# Predicting Primes

## Lambda School Unit 2 Portfolio Project

## What is a prime number?

- A prime number is that which is measured by a unit alone (Euclid).
- A prime number is a number with only two factors, itself and one.
- A prime number is only divisible by itself and one.
- A prime number cannot be produced by any two numbers (not including itself).

The first few primes are: {2, 3, 5, 7, 11, 13, 17, 19, 23, …}

Notice there are numbers missing in the above set if we expect to count in order (1, 2, 3, 4…). This is because all those missing numbers are some combination of the primes. So we depend on primes to make up all the other numbers we use for anything that we might measure with a number.

## Why do we care?

We depend on primes for the most common type of encryption used to protect and secure data between computers, i.e., the RSA algorithm. You can thank this algorithm for securing your credit card details! This algorithm is based off of mathematicians’ understanding of primes which is “not very good,” so says one of my university professors. The following quote adequately represents the general consensus other mathematics courses taught me:

“It is evident that the primes are randomly distributed but, unfortunately, we don’t know what ‘random’ means” (Vaughan, 1990)

This has always baffled me! If we know how to figure out what numbers are primes, and the rest of the numbers are combinations of primes, then why is our understanding of their behavior limited to ‘random’?

We can always say *something* about something. Let’s see if we can say something *more*, something more insightful about the behavior of prime numbers. The second fact in the following quote is more aligned with our sentiment:

“There are two facts about the distribution of prime numbers which I hope to convince you so overwhelmingly that they will be permanently engraved in your hearts.

The first is that despite their simple definition and role as the building blocks of the natural numbers, the prime numbers… grow like weeds among the natural numbers, seeming to obey no other law than that of chance, and nobody can predict where the next one will sprout.

The second fact is even more astonishing, for it states just the opposite: that the prime numbers exhibit stunning regularity, that there are laws governing their behaviour, and that they obey these laws with almost military precision.”

D. Zagier from“The first 50 million prime numbers”,The Mathematical Intelligencer0 (1977) 7

## Feature Engineering

Thank you to The PrimePages for maintaining a database of anything and everything known related to prime numbers. We downloaded the first 1000 primes from them, and used this as a basis for building a DataFrame through which we can test various machine learning models in pursuit of a better understanding of prime numbers.

A DataFrame is a matrix of columns (features) and rows (observations). Our columns will eventually be separated into an input matrix **X** (independent variables) and an output vector *y *(dependent variables).

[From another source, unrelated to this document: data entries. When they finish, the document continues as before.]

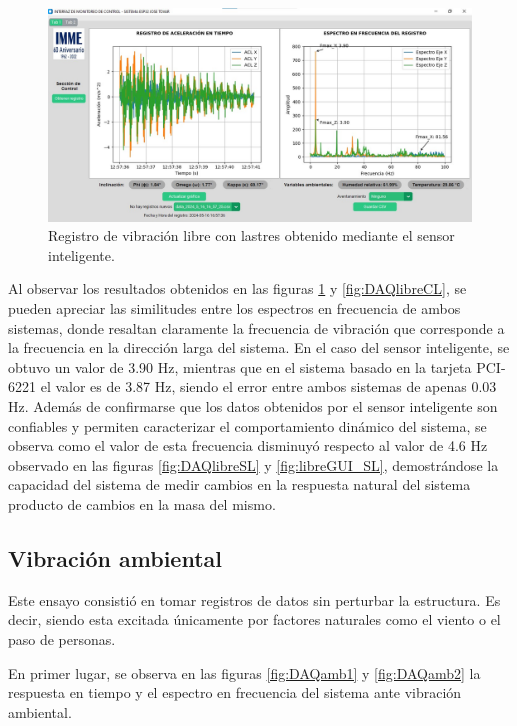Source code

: \begin{figure}[H]
    \centering
    \includegraphics[width = \textwidth]{imagenes/cap3_resultados/Ensayos/VibLibreLastresSMARTSENSOR.jpg}
    \caption{Registro de vibración libre con lastres obtenido mediante el sensor inteligente.}
    \label{fig:libreGUI_CL}
\end{figure}

Al observar los resultados obtenidos en las figuras \ref{fig:libreGUI_CL} y \ref{fig:DAQlibreCL}, se pueden apreciar las similitudes entre los espectros en frecuencia de ambos sistemas, donde resaltan claramente la frecuencia de vibración que corresponde a la frecuencia en la dirección larga del sistema. En el caso del sensor inteligente, se obtuvo un valor de 3.90 Hz, mientras que en el sistema basado en la tarjeta PCI-6221 el valor es de 3.87 Hz, siendo el error entre ambos sistemas de apenas 0.03 Hz. Además de confirmarse que los datos obtenidos por el sensor inteligente son confiables y permiten caracterizar el comportamiento dinámico del sistema, se observa como el valor de esta frecuencia disminuyó respecto al valor de 4.6 Hz observado en las figuras \ref{fig:DAQlibreSL} y \ref{fig:libreGUI_SL}, demostrándose la capacidad del sistema de medir cambios en la respuesta natural del sistema producto de cambios en la masa del mismo.

\subsection{Vibración ambiental}

Este ensayo consistió en tomar registros de datos sin perturbar la estructura. Es decir, siendo esta excitada únicamente por factores naturales como el viento o el paso de personas.

En primer lugar, se observa en las figuras \ref{fig:DAQamb1} y \ref{fig:DAQamb2} la respuesta en tiempo y el espectro en frecuencia del sistema ante vibración ambiental.

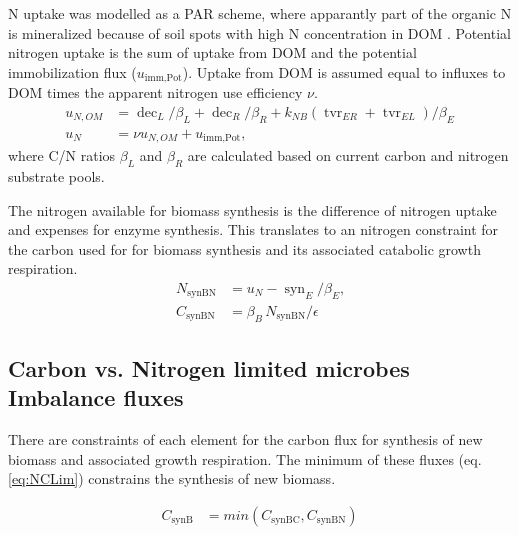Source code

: N uptake was modelled as a PAR scheme, where apparantly part of the organic N is
mineralized because of soil spots with high N concentration in DOM
\citep{Manzoni08}. Potential nitrogen uptake is the sum of uptake from DOM and
the potential immobilization flux ($u_{\operatorname{imm,Pot}}$). Uptake from
DOM is assumed equal to influxes to DOM times the apparent nitrogen use 
efficiency $\nu$.
\begin{subequations}
\label{eq:uN}
\begin{align}
u_{N,OM} &= \operatorname{dec}_L/\beta_L + \operatorname{dec}_R/\beta_R +
k_{NB} (\operatorname{tvr}_{ER} + \operatorname{tvr}_{EL})/\beta_E
\\
u_N &= \nu u_{N,OM} + u_{\operatorname{imm,Pot}}
\text{,}
\end{align}
\end{subequations}
where C/N ratios $\beta_L$ and $\beta_R$ are calculated based on current carbon
and nitrogen substrate pools.  

The nitrogen available for biomass synthesis is the difference of nitrogen
uptake and expenses for enzyme synthesis. This translates to an nitrogen
constraint for the carbon used for for biomass synthesis and its associated
catabolic growth respiration.
\begin{subequations}
\label{eq:synBN}
\begin{align}
N_{\operatorname{synBN}} &= u_N - \operatorname{syn}_E/\beta_E \text{,} \\
C_{\operatorname{synBN}} &= \beta_B \, N_{\operatorname{synBN}}  / \epsilon
\end{align}
\end{subequations}


\subsection{Carbon vs. Nitrogen limited microbes Imbalance fluxes}
There are constraints of each element for the carbon flux for synthesis of new
biomass and associated growth respiration. The minimum of these fluxes (eq.
\ref{eq:NCLim}) constrains the synthesis of new biomass. 

\begin{subequations}
\label{eq:synB}
\begin{align}
\label{eq:NCLim} C_{\operatorname{synB}} &=
min(C_{\operatorname{synBC}}, C_{\operatorname{synBN}} )
\end{align}
\end{subequations}

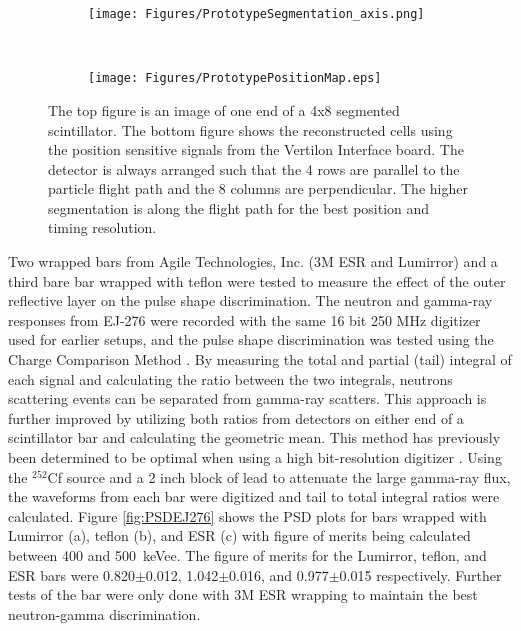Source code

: \begin{figure}[t]
  \centering
 \begin{subfigure}{0.5\textwidth}
  \centering
  \texttt{[image: Figures/PrototypeSegmentation\_axis.png]}
 \end{subfigure}%
  \\
\begin{subfigure}{0.5\textwidth}
  \centering
  \texttt{[image: Figures/PrototypePositionMap.eps]}
\end{subfigure}%
\caption{The top figure is an image of one end of a 4x8 segmented scintillator. The bottom figure shows the reconstructed cells using the position sensitive signals from the Vertilon Interface board. The detector is always arranged such that the 4 rows are parallel to the particle flight path and the 8 columns are perpendicular. The higher segmentation is along the flight path for the best position and timing resolution.}
  \label{fig:PSPMTImage}
\end{figure}
 Two wrapped bars from Agile Technologies, Inc. (3M\textsuperscript{\texttrademark} ESR and Lumirror\textsuperscript{\texttrademark}) and a third bare bar wrapped with teflon were tested to measure the effect of the outer reflective layer on the pulse shape discrimination. The neutron and gamma-ray responses from EJ-276 were recorded with the same 16 bit 250 MHz digitizer used for earlier setups, and the pulse shape discrimination was tested using the Charge Comparison Method \cite{CCMPSD}. By measuring the total and partial (tail) integral of each signal and calculating the ratio between the two integrals, neutrons scattering events can be separated from gamma-ray scatters. This approach is further improved by utilizing both ratios from detectors on either end of a scintillator bar and calculating the geometric mean. This method has previously been determined to be optimal when using a high bit-resolution digitizer \cite{HighResPSD}.
Using the $^{252}$Cf source and a 2 inch block of lead to attenuate the large gamma-ray flux, the waveforms from each bar were digitized and tail to total integral ratios were calculated. Figure \ref{fig:PSDEJ276} shows the PSD plots for bars wrapped with Lumirror\textsuperscript{\texttrademark} (a), teflon (b), and ESR (c) with figure of merits being calculated between 400 and 500~keVee. The figure of merits for the Lumirror\textsuperscript{\texttrademark}, teflon, and ESR bars were 0.820$\pm$0.012, 1.042$\pm$0.016, and 0.977$\pm$0.015 respectively. Further tests of the bar were only done with 3M\textsuperscript{\texttrademark} ESR wrapping to maintain the best neutron-gamma discrimination.

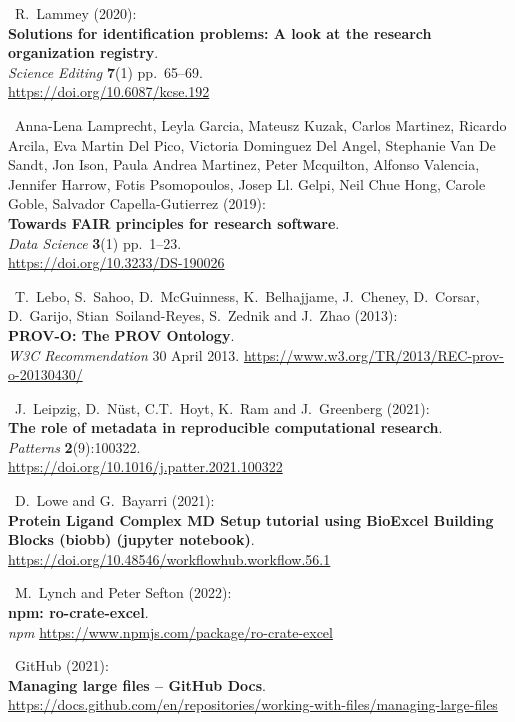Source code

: \begin{thebibliography}{9}
~R.~Lammey (2020):\\
\textbf{Solutions for identification problems: A look at the research
organization registry}.\\
\emph{Science Editing} \textbf{7}(1) pp.~65--69.\\
\url{https://doi.org/10.6087/kcse.192}

~Anna-Lena Lamprecht, Leyla Garcia, Mateusz Kuzak, Carlos
Martinez, Ricardo Arcila, Eva Martin Del Pico, Victoria Dominguez Del
Angel, Stephanie Van De Sandt, Jon Ison, Paula Andrea Martinez, Peter
Mcquilton, Alfonso Valencia, Jennifer Harrow, Fotis Psomopoulos, Josep
Ll. Gelpi, Neil Chue Hong, Carole Goble, Salvador Capella-Gutierrez
(2019):\\
\textbf{Towards FAIR principles for research software}.\\
\emph{Data Science} \textbf{3}(1) pp.~1--23.\\
\url{https://doi.org/10.3233/DS-190026}

~T.~Lebo, S.~Sahoo, D.~McGuinness, K.~Belhajjame, J.~Cheney,
D.~Corsar, D.~Garijo, Stian~Soiland-Reyes, S.~Zednik and J.~Zhao
(2013):\\
\textbf{PROV-O: The PROV Ontology}.\\
\emph{W3C Recommendation} 30 April 2013.
\url{https://www.w3.org/TR/2013/REC-prov-o-20130430/}

~J.~Leipzig, D.~Nüst, C.T.~Hoyt, K.~Ram and J.~Greenberg
(2021):\\
\textbf{The role of metadata in reproducible computational research}.\\
\emph{Patterns} \textbf{2}(9):100322.\\
\url{https://doi.org/10.1016/j.patter.2021.100322}

~D.~Lowe and G.~Bayarri (2021):\\
\textbf{Protein Ligand Complex MD Setup tutorial using BioExcel Building
Blocks (biobb) (jupyter notebook)}.\\
\url{https://doi.org/10.48546/workflowhub.workflow.56.1}

~M.~Lynch and Peter Sefton (2022):\\
\textbf{npm: ro-crate-excel}.\\
\emph{npm} \url{https://www.npmjs.com/package/ro-crate-excel}

~GitHub (2021):\\
\textbf{Managing large files -- GitHub Docs}.\\
\url{https://docs.github.com/en/repositories/working-with-files/managing-large-files}


\end{thebibliography}
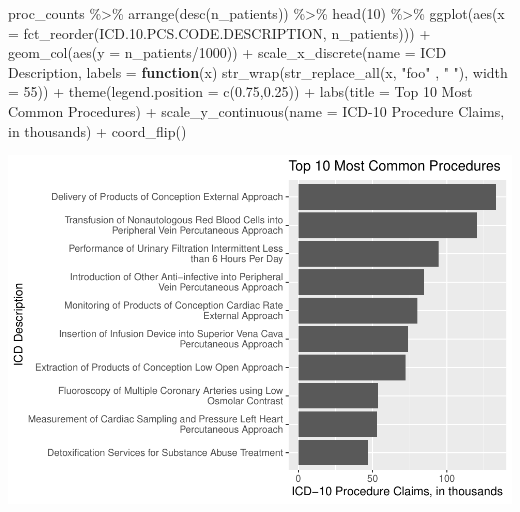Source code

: \documentclass[preprint, 3p,
authoryear]{elsarticle} %
\newenvironment{Shaded}{\begin{snugshade}}{\end{snugshade}}
\newcommand{\AttributeTok}[1]{\textcolor[rgb]{0.77,0.63,0.00}{#1}}
\newcommand{\ControlFlowTok}[1]{\textcolor[rgb]{0.13,0.29,0.53}{\textbf{#1}}}
\newcommand{\DecValTok}[1]{\textcolor[rgb]{0.00,0.00,0.81}{#1}}
\newcommand{\FloatTok}[1]{\textcolor[rgb]{0.00,0.00,0.81}{#1}}
\newcommand{\FunctionTok}[1]{\textcolor[rgb]{0.00,0.00,0.00}{#1}}
\newcommand{\NormalTok}[1]{#1}
\newcommand{\SpecialCharTok}[1]{\textcolor[rgb]{0.00,0.00,0.00}{#1}}
\newcommand{\StringTok}[1]{\textcolor[rgb]{0.31,0.60,0.02}{#1}}
\begin{document}
\begin{Shaded}
\begin{Highlighting}[]
\NormalTok{proc\_counts }\SpecialCharTok{\%\textgreater{}\%}
  \FunctionTok{arrange}\NormalTok{(}\FunctionTok{desc}\NormalTok{(n\_patients)) }\SpecialCharTok{\%\textgreater{}\%}
  \FunctionTok{head}\NormalTok{(}\DecValTok{10}\NormalTok{) }\SpecialCharTok{\%\textgreater{}\%}
  \FunctionTok{ggplot}\NormalTok{(}\FunctionTok{aes}\NormalTok{(}\AttributeTok{x =} \FunctionTok{fct\_reorder}\NormalTok{(ICD.}\FloatTok{10.}\NormalTok{PCS.CODE.DESCRIPTION, n\_patients))) }\SpecialCharTok{+}
  \FunctionTok{geom\_col}\NormalTok{(}\FunctionTok{aes}\NormalTok{(}\AttributeTok{y =}\NormalTok{ n\_patients}\SpecialCharTok{/}\DecValTok{1000}\NormalTok{)) }\SpecialCharTok{+} 
  \FunctionTok{scale\_x\_discrete}\NormalTok{(}\AttributeTok{name =} \StringTok{\textquotesingle{}ICD Description\textquotesingle{}}\NormalTok{, }\AttributeTok{labels =} \ControlFlowTok{function}\NormalTok{(x) }\FunctionTok{str\_wrap}\NormalTok{(}\FunctionTok{str\_replace\_all}\NormalTok{(x, }\StringTok{"foo"}\NormalTok{ , }\StringTok{" "}\NormalTok{), }\AttributeTok{width =} \DecValTok{55}\NormalTok{)) }\SpecialCharTok{+}
  \FunctionTok{theme}\NormalTok{(}\AttributeTok{legend.position =} \FunctionTok{c}\NormalTok{(}\FloatTok{0.75}\NormalTok{,}\FloatTok{0.25}\NormalTok{)) }\SpecialCharTok{+}
  \FunctionTok{labs}\NormalTok{(}\AttributeTok{title =} \StringTok{\textquotesingle{}Top 10 Most Common Procedures\textquotesingle{}}\NormalTok{) }\SpecialCharTok{+}
  \FunctionTok{scale\_y\_continuous}\NormalTok{(}\AttributeTok{name =} \StringTok{\textquotesingle{}ICD{-}10 Procedure Claims, in thousands\textquotesingle{}}\NormalTok{) }\SpecialCharTok{+}
  \FunctionTok{coord\_flip}\NormalTok{() }
\end{Highlighting}
\end{Shaded}

\includegraphics{final-project-paper_files/figure-latex/top-10-procedures-1.pdf}
\end{document}

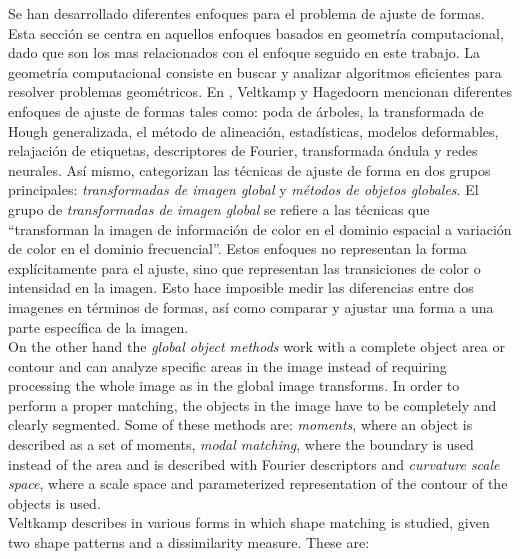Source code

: Se han desarrollado diferentes enfoques para el problema de ajuste de formas.
Esta secci\'on se centra en aquellos enfoques basados en geometr\'ia
computacional, dado que son los mas relacionados con el enfoque
seguido en este trabajo. La geometr\'ia computacional consiste en buscar y 
analizar algoritmos eficientes para resolver problemas geom\'etricos.
En \cite{matchingbook}, Veltkamp y Hagedoorn mencionan diferentes
enfoques de ajuste de formas tales como: poda de \'arboles, la transformada
de Hough generalizada, el m\'etodo de alineaci\'on, estad\'isticas,
modelos deformables, relajaci\'on de etiquetas, descriptores de Fourier,
transformada \'ondula y redes neurales. As\'i mismo, categorizan las 
t\'ecnicas de ajuste de forma en dos grupos principales:
\emph{transformadas de imagen global} y \emph{m\'etodos de objetos globales}.
El grupo de \emph{transformadas de imagen global} se refiere a las 
t\'ecnicas que ``transforman la imagen de informaci\'on de color en
el dominio espacial a variaci\'on de color en el dominio frecuencial''.
Estos enfoques no representan la forma expl\'icitamente para el ajuste,
sino que representan las transiciones de color o intensidad en
la imagen. Esto hace imposible medir las diferencias entre dos
imagenes en t\'erminos de formas, as\'i como comparar y ajustar
una forma a una parte espec\'ifica de la imagen.\\


On the other hand the \emph{global object methods} work with a complete
object area or contour and can analyze specific areas in the 
image instead of requiring processing the whole image as in 
the global image transforms. In order to perform a proper
matching, the objects in the image have to be completely and
clearly segmented. Some of these methods are: \emph{moments}, where an
object is described as a set of moments, \emph{modal matching},
where the boundary is used instead of the area and is described 
with Fourier descriptors and \emph{curvature scale space}, where a
scale space and parameterized representation of the contour of the 
objects is used.\\

Veltkamp describes in \cite{matching2} various forms in
which shape matching is studied, given two shape patterns
and a dissimilarity measure. These are:

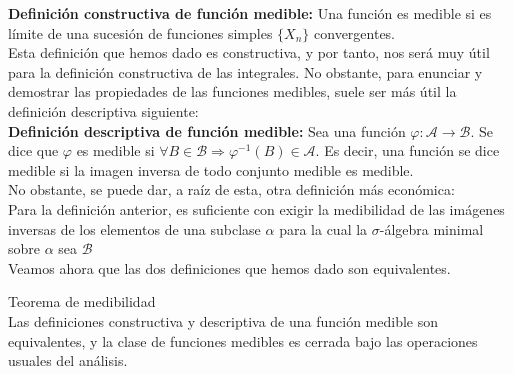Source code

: \documentclass[12pt,a4paper]{book}
\begin{document}
\textbf{Definición constructiva de función medible:} Una función es medible si es límite de una sucesión de funciones simples $\{X_n\}$ convergentes.\\

Esta definición que hemos dado es constructiva, y por tanto, nos será muy útil para la definición constructiva de las integrales. No obstante, para enunciar y demostrar las propiedades de las funciones medibles, suele ser más útil la definición descriptiva siguiente:\\

\textbf{Definición descriptiva de función medible:} Sea una función $\varphi : \mathcal{A} \rightarrow \mathcal{B}$. Se dice que $\varphi$ es medible si $\forall B \in \mathcal{B} \Rightarrow \varphi^{-1}(B) \in \mathcal{A}$. Es decir, una función se dice medible si la imagen inversa de todo conjunto medible es medible.\\

No obstante, se puede dar, a raíz de esta, otra definición más económica:\\

Para la definición anterior, es suficiente con exigir la medibilidad de las imágenes inversas de los elementos de una subclase $\alpha$ para la cual la $\sigma$-álgebra minimal sobre $\alpha$ sea $\mathcal{B}$\\

Veamos ahora que las dos definiciones que hemos dado son equivalentes.

\begin{theorem} Teorema de medibilidad\\
Las definiciones constructiva y descriptiva de una función medible son equivalentes, y la clase de funciones medibles es cerrada bajo las operaciones usuales del análisis.
\end{theorem}
\end{document}
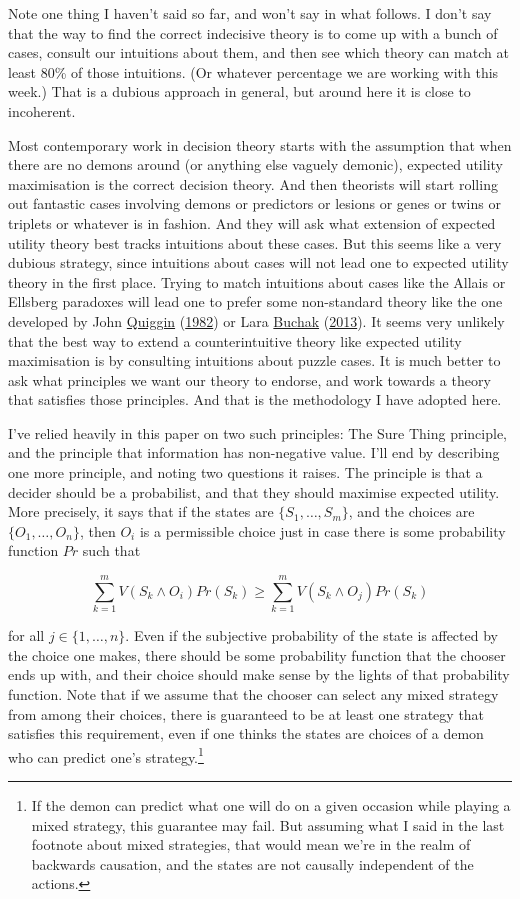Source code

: \documentclass[
  12pt,
]{article}
\begin{document}
Note one thing I haven't said so far, and won't say in what follows. I
don't say that the way to find the correct indecisive theory is to come
up with a bunch of cases, consult our intuitions about them, and then
see which theory can match at least 80\% of those intuitions. (Or
whatever percentage we are working with this week.) That is a dubious
approach in general, but around here it is close to incoherent.

Most contemporary work in decision theory starts with the assumption
that when there are no demons around (or anything else vaguely demonic),
expected utility maximisation is the correct decision theory. And then
theorists will start rolling out fantastic cases involving demons or
predictors or lesions or genes or twins or triplets or whatever is in
fashion. And they will ask what extension of expected utility theory
best tracks intuitions about these cases. But this seems like a very
dubious strategy, since intuitions about cases will not lead one to
expected utility theory in the first place. Trying to match intuitions
about cases like the Allais or Ellsberg paradoxes will lead one to
prefer some non-standard theory like the one developed by John
\protect\hyperlink{ref-Quiggin1982}{Quiggin}
(\protect\hyperlink{ref-Quiggin1982}{1982}) or Lara
\protect\hyperlink{ref-BuchakRisk}{Buchak}
(\protect\hyperlink{ref-BuchakRisk}{2013}). It seems very unlikely that
the best way to extend a counterintuitive theory like expected utility
maximisation is by consulting intuitions about puzzle cases. It is much
better to ask what principles we want our theory to endorse, and work
towards a theory that satisfies those principles. And that is the
methodology I have adopted here.

I've relied heavily in this paper on two such principles: The Sure Thing
principle, and the principle that information has non-negative value.
I'll end by describing one more principle, and noting two questions it
raises. The principle is that a decider should be a probabilist, and
that they should maximise expected utility. More precisely, it says that
if the states are \(\{S_1, \dots, S_m\}\), and the choices are
\(\{O_1, \dots, O_n\}\), then \(O_i\) is a permissible choice just in
case there is some probability function \(Pr\) such that

\[
\sum_{k = 1}^m V(S_k \wedge O_i)Pr(S_k) \geq \sum_{k = 1}^m V(S_k \wedge O_j)Pr(S_k)
\]

for all \(j \in \{1, \dots, n\}\). Even if the subjective probability of
the state is affected by the choice one makes, there should be some
probability function that the chooser ends up with, and their choice
should make sense by the lights of that probability function. Note that
if we assume that the chooser can select any mixed strategy from among
their choices, there is guaranteed to be at least one strategy that
satisfies this requirement, even if one thinks the states are choices of
a demon who can predict one's strategy.\footnote{If the demon can
  predict what one will do on a given occasion while playing a mixed
  strategy, this guarantee may fail. But assuming what I said in the
  last footnote about mixed strategies, that would mean we're in the
  realm of backwards causation, and the states are not causally
  independent of the actions.}
\end{document}

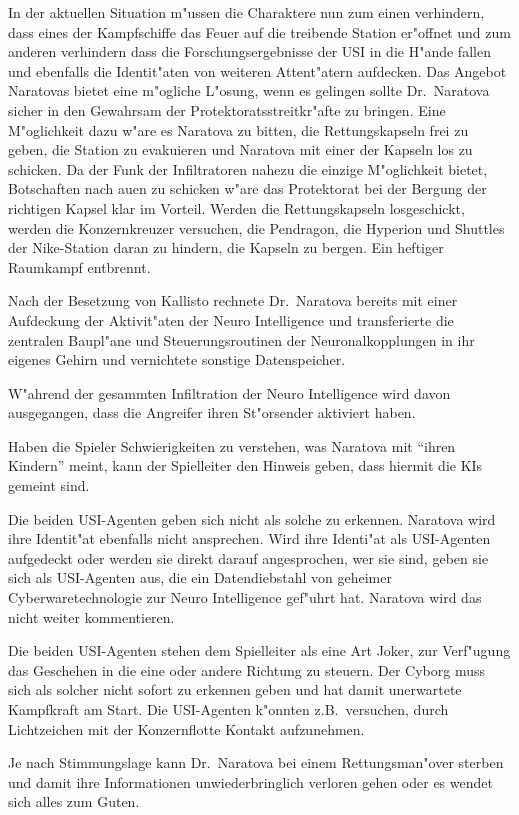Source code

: In der aktuellen Situation m"ussen die Charaktere nun zum einen verhindern, dass eines der Kampfschiffe das Feuer auf die treibende Station er"offnet und zum anderen verhindern dass die Forschungsergebnisse der USI in die H"ande fallen und ebenfalls die Identit"aten von weiteren Attent"atern aufdecken. Das Angebot Naratovas bietet eine m"ogliche L"osung, wenn es gelingen sollte Dr.~Naratova sicher in den Gewahrsam der Protektoratsstreitkr"afte zu bringen. Eine M"oglichkeit dazu w"are es Naratova zu bitten, die Rettungskapseln frei zu geben, die Station zu evakuieren und Naratova mit einer der Kapseln los zu schicken. Da der Funk der Infiltratoren nahezu die einzige M"oglichkeit bietet, Botschaften nach au\3en zu schicken w"are das Protektorat bei der Bergung der richtigen Kapsel klar im Vorteil. Werden die Rettungskapseln losgeschickt, werden die Konzernkreuzer versuchen, die Pendragon, die Hyperion und Shuttles der Nike-Station daran zu hindern, die Kapseln zu bergen. Ein heftiger Raumkampf entbrennt.

\begin{remarks}
Nach der Besetzung von Kallisto rechnete Dr.~Naratova bereits mit einer Aufdeckung der Aktivit"aten der Neuro Intelligence und transferierte die zentralen Baupl"ane und Steuerungsroutinen der Neuronalkopplungen in ihr eigenes Gehirn und vernichtete sonstige Datenspeicher.

W"ahrend der gesammten Infiltration der Neuro Intelligence wird davon ausgegangen, dass die Angreifer ihren St"orsender aktiviert haben.

Haben die Spieler Schwierigkeiten zu verstehen, was Naratova mit "`ihren Kindern"' meint, kann der Spielleiter den Hinweis geben, dass hiermit die KIs gemeint sind.

Die beiden USI-Agenten geben sich nicht als solche zu erkennen. Naratova wird ihre Identit"at ebenfalls nicht ansprechen. Wird ihre Identi"at als USI-Agenten aufgedeckt oder werden sie direkt darauf angesprochen, wer sie sind, geben sie sich als USI-Agenten aus, die ein Datendiebstahl von geheimer Cyberwaretechnologie zur Neuro Intelligence gef"uhrt hat. Naratova wird das nicht weiter kommentieren.

Die beiden USI-Agenten stehen dem Spielleiter als eine Art Joker, zur Verf"ugung das Geschehen in die eine oder andere Richtung zu steuern. Der Cyborg muss sich als solcher nicht sofort zu erkennen geben und hat damit unerwartete Kampfkraft am Start. Die USI-Agenten k"onnten z.B.~versuchen, durch Lichtzeichen mit der Konzernflotte Kontakt aufzunehmen.

Je nach Stimmungslage kann Dr.~Naratova bei einem Rettungsman"over sterben und damit ihre Informationen unwiederbringlich verloren gehen oder es wendet sich alles zum Guten.
\end{remarks}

We want to predict primes, but we have primes as our only feature! We need features about primes that accurately describe the underlying structure of numbers.

*How can we predict primes with primes?*

It is a known fact about primes that for each prime *p* > 3, we will only ever find them in a 6*k* -1 or 6*k* +1 position, e.g., 17 and 43. Hence, we can say that a prime *p* is only ever on the left-hand side (LHS), or the right-hand side (RHS) of a multiple of 6.

So we will add two features: One LHS column, and one RHS column for each prime *p* in its respective position. The chart below shows primes up to 100, where 1 = prime. We readily see what we mean by LHS and RHS primes: the orange dots correspond to LHS primes, and the blue dots correspond to RHS primes.

Below, a line represents a LHS prime. From this chart we get a sense of how dense these primes are within this range up to the 1000th prime (7919).

RHS primes also appear to be quite dense in this range:

Now we have two features in our integer DataFrame:

The first 1000 primes split into:

- Left-hand side primes
- Right-hand side primes

## Predictive Model Building

First, we divide our data set into three subsets: training set, validation set and test set. We do this because we want to build a model that generalizes well to new data. The test set then acts as a stand-in for new data (Google). The training set is the data we use to train our predictive model, then we evaluate that model on the validation set. According to the results of the validation set we may tweak our model through hyperparameter optimization (values that control the learning process). Choosing the model that performs the best on our validation set, we are then free to confirm our results on the test set.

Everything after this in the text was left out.